Surat

164 29 0
                                    

Hari pertama untuk siswa/i berjalan dengan baik, kini mereka tengah berkumpul di bawah pohon dekat lapangan yg cukup besar.

Sejuk.

Itu yg mereka rasakan karena daun dari pohon itu sangat lebat sehingga menghalang sinar matahari mengenai mereka, angin yg bertiup sepoi-sepoi juga menambah kenyamanan mereka duduk dibawah pohon itu.

Duduk melingkar dan ditengah-tengah mereka ada ketua osis serta wakil osis, tengah berdiri sambil memeriksa buku atau kertas tanda tangan mereka.

Tangan yg sedari tadi memeriksa kertas ataupun buku terhenti seketika, Ryujin mendengus kasar dan melempar begitu saja buku yg ada ditangan kiri ke tanah. Membuat wakil osis tersentak kaget, begitu pula dengan mereka semua.

Tangan kanannya terangkat menunjukkan sebuah kertas.

"Siapa yg bernama Miya disini?" Ucapnya sambil menatap datar mereka semua, sontak siswa/i celingukan mencari gadis bernama Miya.

Sebuah tangan kanan teracung dan Ryujin yg melihat serta mengenal gadis itu hanya diam dengan wajah datarnya.

"Kenapa tanda tanganku tidak ada disini?" Tanyanya sambil menunjuk kolom yg seharusnya tertera tanda tangan Ryujin.

"Kau tidak memberinya, tadi." Ucap Miya santai dan menurunkan tangannya. Sontak ucapan itu membuat mereka berbisik-bisik karena kesantaian Miya dalam menghadapi Ryujin, padahal Ryujin dirumorkan sangat kejam kepada siswa/i baru.

Ryujin menyeringai kecil, ia menurunkan tangan kanannya dan berjalan mendekati Miya. Membuat beberapa orang yg ada didepan gadis itu langsung berdiri dan memberikan jalan.

Tap!

Ryujin berada didepan Miya yg hanya duduk diam menatap datar dirinya. Membuat Ryujin membungkuk sedikit dan menempelkan kuat kertas itu kedahi Miya.

Plak!

Sangat kuat membuat beberapa dari mereka meringis kesakitan, Jaehee yg ada disamping Miya menatap terkejut kearah Ryujin.

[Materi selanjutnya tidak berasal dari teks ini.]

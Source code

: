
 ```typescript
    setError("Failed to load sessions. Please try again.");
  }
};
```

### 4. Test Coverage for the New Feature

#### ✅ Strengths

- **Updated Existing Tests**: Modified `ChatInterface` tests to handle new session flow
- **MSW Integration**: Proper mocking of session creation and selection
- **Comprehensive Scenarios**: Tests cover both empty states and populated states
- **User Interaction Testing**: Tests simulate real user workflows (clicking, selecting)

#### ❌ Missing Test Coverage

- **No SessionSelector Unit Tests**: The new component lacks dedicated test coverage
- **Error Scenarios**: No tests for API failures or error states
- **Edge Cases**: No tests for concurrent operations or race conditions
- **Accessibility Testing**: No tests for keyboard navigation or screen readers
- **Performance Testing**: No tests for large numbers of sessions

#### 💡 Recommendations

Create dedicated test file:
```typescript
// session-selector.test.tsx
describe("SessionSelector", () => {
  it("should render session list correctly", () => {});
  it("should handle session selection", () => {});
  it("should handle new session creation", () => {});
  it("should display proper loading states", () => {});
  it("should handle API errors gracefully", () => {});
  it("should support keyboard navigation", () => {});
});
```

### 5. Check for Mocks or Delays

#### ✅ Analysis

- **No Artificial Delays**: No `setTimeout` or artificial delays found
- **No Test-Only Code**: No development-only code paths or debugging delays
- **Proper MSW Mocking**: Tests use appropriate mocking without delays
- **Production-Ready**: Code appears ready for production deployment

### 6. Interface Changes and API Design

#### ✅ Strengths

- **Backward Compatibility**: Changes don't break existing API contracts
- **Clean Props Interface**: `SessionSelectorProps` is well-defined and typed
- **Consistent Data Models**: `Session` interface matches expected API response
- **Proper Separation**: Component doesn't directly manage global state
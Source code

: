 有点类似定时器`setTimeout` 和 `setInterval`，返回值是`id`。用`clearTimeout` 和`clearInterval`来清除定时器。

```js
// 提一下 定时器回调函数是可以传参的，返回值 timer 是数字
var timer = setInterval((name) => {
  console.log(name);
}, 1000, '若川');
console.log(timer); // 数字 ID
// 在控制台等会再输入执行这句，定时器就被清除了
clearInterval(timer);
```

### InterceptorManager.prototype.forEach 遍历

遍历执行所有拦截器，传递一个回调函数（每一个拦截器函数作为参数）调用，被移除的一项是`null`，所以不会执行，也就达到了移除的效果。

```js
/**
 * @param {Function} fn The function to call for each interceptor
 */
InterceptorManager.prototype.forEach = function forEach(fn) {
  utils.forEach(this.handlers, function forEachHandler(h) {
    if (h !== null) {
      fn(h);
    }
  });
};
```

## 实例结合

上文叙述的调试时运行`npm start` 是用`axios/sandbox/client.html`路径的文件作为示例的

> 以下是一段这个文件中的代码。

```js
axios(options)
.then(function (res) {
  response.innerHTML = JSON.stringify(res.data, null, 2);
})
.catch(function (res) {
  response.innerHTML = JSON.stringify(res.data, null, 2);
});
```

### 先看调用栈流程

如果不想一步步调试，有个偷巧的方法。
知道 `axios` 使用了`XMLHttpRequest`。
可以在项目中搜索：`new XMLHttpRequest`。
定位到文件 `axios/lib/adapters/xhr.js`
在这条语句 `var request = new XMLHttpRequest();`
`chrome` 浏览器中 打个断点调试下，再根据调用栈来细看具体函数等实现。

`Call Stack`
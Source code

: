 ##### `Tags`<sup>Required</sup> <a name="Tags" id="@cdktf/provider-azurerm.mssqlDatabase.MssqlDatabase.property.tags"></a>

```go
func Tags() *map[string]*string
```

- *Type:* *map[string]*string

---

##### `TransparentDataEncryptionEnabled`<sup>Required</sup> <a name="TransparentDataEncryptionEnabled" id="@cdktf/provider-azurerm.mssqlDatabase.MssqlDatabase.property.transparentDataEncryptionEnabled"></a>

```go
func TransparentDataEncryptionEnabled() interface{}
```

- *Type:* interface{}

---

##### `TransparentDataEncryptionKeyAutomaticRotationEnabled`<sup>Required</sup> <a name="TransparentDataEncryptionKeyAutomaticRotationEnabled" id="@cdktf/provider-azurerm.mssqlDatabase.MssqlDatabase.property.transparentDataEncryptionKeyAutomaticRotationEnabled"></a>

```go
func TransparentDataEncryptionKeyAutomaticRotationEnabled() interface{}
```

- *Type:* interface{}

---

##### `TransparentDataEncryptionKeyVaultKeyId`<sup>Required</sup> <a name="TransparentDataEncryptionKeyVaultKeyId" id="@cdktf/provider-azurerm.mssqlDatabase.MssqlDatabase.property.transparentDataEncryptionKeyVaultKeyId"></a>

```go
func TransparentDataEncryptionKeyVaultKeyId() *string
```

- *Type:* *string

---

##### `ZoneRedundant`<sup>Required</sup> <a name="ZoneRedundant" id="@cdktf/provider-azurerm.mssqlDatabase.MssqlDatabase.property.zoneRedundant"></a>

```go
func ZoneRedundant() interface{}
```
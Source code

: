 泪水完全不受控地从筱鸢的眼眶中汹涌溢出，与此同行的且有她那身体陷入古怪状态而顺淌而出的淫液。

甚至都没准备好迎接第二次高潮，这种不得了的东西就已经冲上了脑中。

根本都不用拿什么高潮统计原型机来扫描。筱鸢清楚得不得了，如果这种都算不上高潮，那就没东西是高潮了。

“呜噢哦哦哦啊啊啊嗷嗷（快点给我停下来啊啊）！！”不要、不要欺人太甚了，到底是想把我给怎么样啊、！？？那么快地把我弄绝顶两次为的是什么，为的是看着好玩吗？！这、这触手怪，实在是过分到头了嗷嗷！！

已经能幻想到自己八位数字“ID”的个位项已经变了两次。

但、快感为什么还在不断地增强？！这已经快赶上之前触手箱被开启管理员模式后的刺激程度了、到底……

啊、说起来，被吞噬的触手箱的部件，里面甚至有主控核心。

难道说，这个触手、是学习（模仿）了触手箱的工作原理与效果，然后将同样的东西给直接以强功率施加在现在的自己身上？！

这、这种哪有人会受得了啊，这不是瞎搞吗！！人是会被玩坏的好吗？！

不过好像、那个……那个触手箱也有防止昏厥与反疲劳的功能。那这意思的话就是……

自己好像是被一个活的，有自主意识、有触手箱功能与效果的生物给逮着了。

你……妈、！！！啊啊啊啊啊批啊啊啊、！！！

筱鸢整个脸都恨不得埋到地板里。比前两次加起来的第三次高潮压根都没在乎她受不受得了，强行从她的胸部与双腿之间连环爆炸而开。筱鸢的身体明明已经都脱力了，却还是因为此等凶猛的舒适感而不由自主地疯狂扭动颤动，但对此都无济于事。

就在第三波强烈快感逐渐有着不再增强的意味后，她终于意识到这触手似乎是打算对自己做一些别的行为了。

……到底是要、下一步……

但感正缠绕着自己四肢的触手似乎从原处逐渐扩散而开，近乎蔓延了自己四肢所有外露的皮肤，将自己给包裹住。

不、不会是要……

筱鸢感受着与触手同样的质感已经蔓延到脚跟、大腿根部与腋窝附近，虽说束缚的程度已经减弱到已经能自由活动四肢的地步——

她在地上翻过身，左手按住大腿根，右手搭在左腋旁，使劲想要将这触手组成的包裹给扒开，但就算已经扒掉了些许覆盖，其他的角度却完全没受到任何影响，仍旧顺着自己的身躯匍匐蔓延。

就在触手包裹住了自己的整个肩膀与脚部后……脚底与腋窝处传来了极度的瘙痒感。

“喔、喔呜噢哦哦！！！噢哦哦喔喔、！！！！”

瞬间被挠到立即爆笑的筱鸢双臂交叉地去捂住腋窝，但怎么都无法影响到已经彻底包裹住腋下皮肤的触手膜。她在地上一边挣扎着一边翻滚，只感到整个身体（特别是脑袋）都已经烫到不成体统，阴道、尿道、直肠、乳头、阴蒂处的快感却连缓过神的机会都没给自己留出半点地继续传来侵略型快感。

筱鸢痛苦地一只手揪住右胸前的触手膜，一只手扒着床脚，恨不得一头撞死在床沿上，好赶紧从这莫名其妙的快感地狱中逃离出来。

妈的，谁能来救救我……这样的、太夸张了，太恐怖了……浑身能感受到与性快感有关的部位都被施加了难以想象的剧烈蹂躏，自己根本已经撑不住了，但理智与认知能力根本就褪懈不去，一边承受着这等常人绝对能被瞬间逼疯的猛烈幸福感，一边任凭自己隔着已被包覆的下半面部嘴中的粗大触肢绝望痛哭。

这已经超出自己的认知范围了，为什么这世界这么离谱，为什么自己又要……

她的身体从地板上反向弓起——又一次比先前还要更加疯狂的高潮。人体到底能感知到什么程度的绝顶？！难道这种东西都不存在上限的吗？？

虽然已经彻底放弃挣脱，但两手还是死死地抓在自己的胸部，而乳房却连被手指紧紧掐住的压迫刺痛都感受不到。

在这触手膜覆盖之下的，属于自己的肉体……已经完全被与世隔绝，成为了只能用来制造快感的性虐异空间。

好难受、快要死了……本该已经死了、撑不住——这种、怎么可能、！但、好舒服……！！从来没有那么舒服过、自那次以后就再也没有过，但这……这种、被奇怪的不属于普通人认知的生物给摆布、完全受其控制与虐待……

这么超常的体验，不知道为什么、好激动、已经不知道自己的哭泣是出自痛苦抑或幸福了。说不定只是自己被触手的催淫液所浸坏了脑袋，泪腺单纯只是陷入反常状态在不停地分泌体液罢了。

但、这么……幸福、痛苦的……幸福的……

"Lain kali memohonlah untuk tanda tanganku." Ucapnya menyentil kuat dahi Miya sehingga kepala anak itu terdorong kebelakang. Ryujin menyeringai sinis, ia menegakkan punggungnya lalu berbalik dan melangkah kembali ke tengah-tengah kerumunan.

Kertas didahi jatuh secara perlahan dan memperlihatkan tatapan tajam Miya serta rahang yg terkatup keras, dahi anak itu sedikit merah akibat pukulan yg keras ke dahi lalu disentil kuat.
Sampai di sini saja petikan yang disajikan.